In the current issue of Blood, Seymour et al1 report the adverse event (AE) burden of continuous acalabrutinib versus ibrutinib treatment in the previously reported phase 3 randomized trial ELEVATE-RR for chronic lymphocytic leukemia (CLL).2 Approved covalent Bruton tyrosine kinase (BTK) inhibitors like ibrutinib and acalabrutinib have changed the treatment paradigm for CLL. This article emphasizes that the significant improvement in treatment options for CLL during the last decade raises important questions about the differences in risk-benefit for the different treatment options and for different subgroups of patients. These questions can be generalized and applied to treatment of hematological diseases as follows: (1) can we directly compare efficacy in terms of progression-free survival (PFS) between treatments of different lengths, (2) can we directly compare AEs by frequency and grade for treatments of different lengths, (3) can we assess efficacy as a primary outcome without taking discontinuation rates and safety profiles into account, and (4) can we combine measures such as the AE burden score applied by Seymour et al with efficacy assessment to weigh different good treatment options against each other?

When comparing indefinite treatment with different BTK inhibitors in relapsed or refractory CLL, similar efficacy of ibrutinib and acalabrutinib has been demonstrated,2 although superior PFS was demonstrated for zanubrutinib compared with ibrutinib.3 Diving into these studies, higher discontinuation rates due to toxicity were seen with ibrutinib compared with both acalabrutinib and zanubrutinib. These higher discontinuation rates may, at least in part, explain the difference in PFS. For both studies, however, precautions about bias leading to discontinuance of the different BTK inhibitors in an open label trial should be kept in mind. The importance of discontinuation rates given the indefinite length of treatment with BTK inhibitors is further emphasized by real-world data, which demonstrated a median of less than 3 years to discontinuation when not participating in a clinical trials,4 less than half the length reported in randomized clinical trials.5 

One way of assessing the impact of AEs for continuous therapy drugs is to report time to event of AEs, as implemented in the previously mentioned trials and reported for real-world data.2-4 Together with discontinuation rates due to AEs, progression, and other reasons, this can provide a clearer assessment of the burden of AEs in each of the different treatment options. Seymour et al add a combined assessment of AE burden by summarizing all AEs according to grade and duration while taking time on treatment into account (see figure, right side). This seems to give a fair comparison of 2 different continuous treatments. However, it does not consider the limitation of different lengths of treatments. By contrast, the CLL14 trial addressed this issue by prolonging the standard treatment with chlorambucil to the same duration as the experimental venetoclax-based arm.6 However, this remains infeasible for comparison with the indefinite length of treatment with BTK inhibitors or for more intensive chemotherapy as exemplified by the Alliance trial comparing 6 cycles of bendamustine-rituximab versus indefinite treatment with ibrutinib-based regimens.7 Another example of this dilemma is the GAIA/CLL13 trial, which compared 3 different experimental arms with treatment duration between 12 and 36 months with a chemoimmunotherapy arm of 6 cycles.8 In the GAIA/CLL13 trial, the most intensive experimental arm combining venetoclax, obinutuzumab, and ibrutinib for frontline treatment of CLL led to the longest PFS, although the PFS was not statistically different from the arm with venetoclax and obinutuzumab. However, the toxicity of the triplet arm combining venetoclax, obinutuzumab, and ibrutinib resulted in higher burden of AEs, in particular due to infections and cardiac events. These clinical trials emphasize the need to combine AE burden scores as presented here by Seymour et al with assessment of efficacy, as here proposed by the CLL treatment balance (see figure). This approach considers the treatment duration (whether planned duration or shortened due to progression, toxicity, or other reasons) both when counting the efficacy and when assessing the burden of AEs. Still, this approach needs adjusted weights for impact of PFS, overall survival, and different types of AEs.

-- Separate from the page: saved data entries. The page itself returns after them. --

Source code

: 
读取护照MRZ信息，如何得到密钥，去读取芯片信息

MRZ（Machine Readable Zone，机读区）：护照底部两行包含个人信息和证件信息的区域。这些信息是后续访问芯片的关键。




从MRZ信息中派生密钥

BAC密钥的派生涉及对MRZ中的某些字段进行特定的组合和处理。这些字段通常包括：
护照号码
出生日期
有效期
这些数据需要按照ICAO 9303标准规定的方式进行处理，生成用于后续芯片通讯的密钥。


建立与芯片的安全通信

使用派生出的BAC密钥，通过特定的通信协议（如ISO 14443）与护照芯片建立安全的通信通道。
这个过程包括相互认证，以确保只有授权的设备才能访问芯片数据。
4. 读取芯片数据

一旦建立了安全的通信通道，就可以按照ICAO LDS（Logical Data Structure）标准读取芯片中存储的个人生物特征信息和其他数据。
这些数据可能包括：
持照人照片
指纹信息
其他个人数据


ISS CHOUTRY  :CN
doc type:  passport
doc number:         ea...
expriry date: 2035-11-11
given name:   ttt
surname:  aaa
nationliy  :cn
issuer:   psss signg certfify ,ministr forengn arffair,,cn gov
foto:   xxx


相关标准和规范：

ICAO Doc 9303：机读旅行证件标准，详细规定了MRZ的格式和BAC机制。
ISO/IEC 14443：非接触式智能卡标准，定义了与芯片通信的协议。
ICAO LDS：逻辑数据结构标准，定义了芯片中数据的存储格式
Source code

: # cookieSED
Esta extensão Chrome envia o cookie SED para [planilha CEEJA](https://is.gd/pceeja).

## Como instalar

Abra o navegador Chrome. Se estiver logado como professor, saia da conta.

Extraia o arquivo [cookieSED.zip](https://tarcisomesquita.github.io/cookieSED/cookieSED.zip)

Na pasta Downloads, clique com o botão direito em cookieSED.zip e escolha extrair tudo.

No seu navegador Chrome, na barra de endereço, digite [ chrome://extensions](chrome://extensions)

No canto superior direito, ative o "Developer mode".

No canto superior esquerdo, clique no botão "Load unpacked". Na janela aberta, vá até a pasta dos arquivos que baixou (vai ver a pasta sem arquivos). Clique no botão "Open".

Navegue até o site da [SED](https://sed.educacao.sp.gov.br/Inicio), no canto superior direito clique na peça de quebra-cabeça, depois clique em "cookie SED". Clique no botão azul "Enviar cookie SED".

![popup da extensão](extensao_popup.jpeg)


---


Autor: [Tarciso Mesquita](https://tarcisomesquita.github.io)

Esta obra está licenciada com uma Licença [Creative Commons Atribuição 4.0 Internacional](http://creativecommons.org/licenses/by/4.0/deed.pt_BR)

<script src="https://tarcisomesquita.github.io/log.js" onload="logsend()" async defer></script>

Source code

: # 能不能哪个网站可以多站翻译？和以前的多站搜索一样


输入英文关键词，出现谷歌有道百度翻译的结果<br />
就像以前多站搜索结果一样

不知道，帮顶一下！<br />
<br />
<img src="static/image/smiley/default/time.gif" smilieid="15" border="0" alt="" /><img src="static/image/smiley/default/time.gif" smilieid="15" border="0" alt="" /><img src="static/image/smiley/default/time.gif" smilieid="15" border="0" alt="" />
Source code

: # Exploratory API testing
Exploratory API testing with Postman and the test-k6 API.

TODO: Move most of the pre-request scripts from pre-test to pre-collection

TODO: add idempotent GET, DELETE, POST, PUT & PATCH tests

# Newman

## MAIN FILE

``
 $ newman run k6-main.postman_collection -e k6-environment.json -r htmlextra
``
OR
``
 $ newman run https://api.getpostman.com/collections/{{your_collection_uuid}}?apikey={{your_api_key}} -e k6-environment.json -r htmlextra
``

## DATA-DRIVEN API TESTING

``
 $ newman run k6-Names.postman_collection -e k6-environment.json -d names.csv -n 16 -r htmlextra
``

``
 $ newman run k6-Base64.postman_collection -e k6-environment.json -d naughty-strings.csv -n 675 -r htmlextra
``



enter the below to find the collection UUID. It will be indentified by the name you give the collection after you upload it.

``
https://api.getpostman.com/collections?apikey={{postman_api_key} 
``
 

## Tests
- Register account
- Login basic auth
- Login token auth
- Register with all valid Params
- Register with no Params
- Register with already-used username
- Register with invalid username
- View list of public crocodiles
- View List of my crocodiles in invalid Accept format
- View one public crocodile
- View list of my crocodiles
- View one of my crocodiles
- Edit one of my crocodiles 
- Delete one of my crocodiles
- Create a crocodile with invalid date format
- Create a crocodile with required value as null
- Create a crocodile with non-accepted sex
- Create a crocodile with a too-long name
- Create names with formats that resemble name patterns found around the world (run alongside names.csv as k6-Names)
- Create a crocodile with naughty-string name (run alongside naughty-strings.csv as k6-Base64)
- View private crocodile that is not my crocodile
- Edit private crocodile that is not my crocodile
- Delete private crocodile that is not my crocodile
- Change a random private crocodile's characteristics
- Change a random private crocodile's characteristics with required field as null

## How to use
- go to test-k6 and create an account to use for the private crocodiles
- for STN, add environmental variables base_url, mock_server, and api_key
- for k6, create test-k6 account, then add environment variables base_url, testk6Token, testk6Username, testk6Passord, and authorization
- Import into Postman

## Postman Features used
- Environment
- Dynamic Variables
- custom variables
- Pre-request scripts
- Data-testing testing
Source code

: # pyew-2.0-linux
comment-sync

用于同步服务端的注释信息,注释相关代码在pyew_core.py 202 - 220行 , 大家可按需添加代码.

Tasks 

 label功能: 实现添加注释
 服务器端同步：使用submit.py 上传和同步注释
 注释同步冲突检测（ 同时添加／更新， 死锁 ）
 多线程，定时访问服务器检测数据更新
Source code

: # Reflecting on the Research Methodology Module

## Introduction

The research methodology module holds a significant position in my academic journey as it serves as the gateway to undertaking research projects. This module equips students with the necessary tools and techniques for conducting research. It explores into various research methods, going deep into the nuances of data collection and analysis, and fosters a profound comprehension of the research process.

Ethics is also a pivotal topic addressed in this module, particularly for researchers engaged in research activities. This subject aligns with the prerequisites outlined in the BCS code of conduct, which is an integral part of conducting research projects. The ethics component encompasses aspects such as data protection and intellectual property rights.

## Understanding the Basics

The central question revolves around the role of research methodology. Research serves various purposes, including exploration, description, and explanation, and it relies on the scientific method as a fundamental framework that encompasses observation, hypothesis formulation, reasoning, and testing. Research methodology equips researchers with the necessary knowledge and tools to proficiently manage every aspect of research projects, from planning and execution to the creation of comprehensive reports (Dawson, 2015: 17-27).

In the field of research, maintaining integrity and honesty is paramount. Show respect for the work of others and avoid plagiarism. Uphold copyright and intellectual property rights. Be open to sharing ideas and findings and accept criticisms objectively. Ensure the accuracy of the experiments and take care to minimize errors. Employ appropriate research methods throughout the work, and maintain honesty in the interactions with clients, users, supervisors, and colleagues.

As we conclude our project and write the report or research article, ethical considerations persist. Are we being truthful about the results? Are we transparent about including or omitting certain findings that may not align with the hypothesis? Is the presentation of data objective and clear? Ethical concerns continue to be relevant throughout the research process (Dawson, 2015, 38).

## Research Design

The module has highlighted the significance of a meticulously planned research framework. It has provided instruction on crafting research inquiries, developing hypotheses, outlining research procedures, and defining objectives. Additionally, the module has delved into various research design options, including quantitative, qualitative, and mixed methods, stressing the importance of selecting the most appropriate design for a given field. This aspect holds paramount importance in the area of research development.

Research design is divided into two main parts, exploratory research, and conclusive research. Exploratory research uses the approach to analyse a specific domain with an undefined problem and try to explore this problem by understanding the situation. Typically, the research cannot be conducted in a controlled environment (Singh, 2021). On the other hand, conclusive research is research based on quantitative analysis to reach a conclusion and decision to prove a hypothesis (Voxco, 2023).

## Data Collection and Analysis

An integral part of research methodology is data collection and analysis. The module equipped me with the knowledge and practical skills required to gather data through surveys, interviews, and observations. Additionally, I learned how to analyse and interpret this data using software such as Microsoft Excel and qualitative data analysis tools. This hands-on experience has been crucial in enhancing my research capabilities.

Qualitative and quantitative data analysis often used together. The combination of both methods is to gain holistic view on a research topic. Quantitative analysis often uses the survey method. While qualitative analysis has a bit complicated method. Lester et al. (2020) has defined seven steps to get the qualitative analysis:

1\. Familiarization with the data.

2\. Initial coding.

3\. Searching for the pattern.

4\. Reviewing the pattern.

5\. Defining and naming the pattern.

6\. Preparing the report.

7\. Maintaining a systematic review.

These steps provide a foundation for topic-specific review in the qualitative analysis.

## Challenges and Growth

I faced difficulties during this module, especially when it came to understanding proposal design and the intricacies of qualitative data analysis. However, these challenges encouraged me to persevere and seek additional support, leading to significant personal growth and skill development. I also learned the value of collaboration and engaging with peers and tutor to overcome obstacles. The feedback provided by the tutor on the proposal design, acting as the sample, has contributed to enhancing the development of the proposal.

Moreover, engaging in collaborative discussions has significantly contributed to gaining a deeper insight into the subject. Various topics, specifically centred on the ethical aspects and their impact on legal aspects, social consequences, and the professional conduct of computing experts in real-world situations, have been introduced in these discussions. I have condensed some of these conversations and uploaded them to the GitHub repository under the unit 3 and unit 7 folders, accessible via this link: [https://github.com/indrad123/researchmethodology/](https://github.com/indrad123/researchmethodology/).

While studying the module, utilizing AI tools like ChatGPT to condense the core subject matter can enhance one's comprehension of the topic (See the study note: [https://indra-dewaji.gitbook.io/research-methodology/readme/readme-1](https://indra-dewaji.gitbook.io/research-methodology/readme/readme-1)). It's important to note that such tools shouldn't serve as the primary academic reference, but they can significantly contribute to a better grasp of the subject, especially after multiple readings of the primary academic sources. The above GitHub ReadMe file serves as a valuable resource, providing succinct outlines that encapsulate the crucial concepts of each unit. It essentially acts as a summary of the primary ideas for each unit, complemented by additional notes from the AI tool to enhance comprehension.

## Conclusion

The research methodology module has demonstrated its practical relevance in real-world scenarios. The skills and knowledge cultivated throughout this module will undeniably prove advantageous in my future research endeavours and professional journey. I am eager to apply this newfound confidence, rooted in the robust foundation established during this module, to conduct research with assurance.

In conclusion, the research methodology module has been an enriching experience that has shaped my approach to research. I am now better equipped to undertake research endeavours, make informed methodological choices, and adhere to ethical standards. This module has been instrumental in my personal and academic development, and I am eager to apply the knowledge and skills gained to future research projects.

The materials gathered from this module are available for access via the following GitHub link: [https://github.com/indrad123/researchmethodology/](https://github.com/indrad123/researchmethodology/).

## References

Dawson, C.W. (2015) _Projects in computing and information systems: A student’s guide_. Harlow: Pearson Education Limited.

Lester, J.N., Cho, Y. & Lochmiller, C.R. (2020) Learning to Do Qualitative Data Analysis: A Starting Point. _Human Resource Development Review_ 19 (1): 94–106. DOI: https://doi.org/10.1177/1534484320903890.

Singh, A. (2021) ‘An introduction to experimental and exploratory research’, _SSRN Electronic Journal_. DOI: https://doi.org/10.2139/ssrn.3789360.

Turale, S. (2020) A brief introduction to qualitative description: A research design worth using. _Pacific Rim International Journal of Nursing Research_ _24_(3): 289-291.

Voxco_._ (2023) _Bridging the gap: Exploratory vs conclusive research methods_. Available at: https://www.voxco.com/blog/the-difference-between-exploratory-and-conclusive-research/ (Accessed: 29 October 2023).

Seymour et al applied assessment of AE burden including the sum of duration and grade of all AEs in relation to time on treatment. The proposed CLL treatment balance also considers efficacy in terms of PFS and overall survival (OS) with time on treatment included on both sides of the balance. Professional illustration by Patrick Lane, ScEYEnce Studios.

Seymour et al applied assessment of AE burden including the sum of duration and grade of all AEs in relation to time on treatment. The proposed CLL treatment balance also considers efficacy in terms of PFS and overall survival (OS) with time on treatment included on both sides of the balance. Professional illustration by Patrick Lane, ScEYEnce Studios.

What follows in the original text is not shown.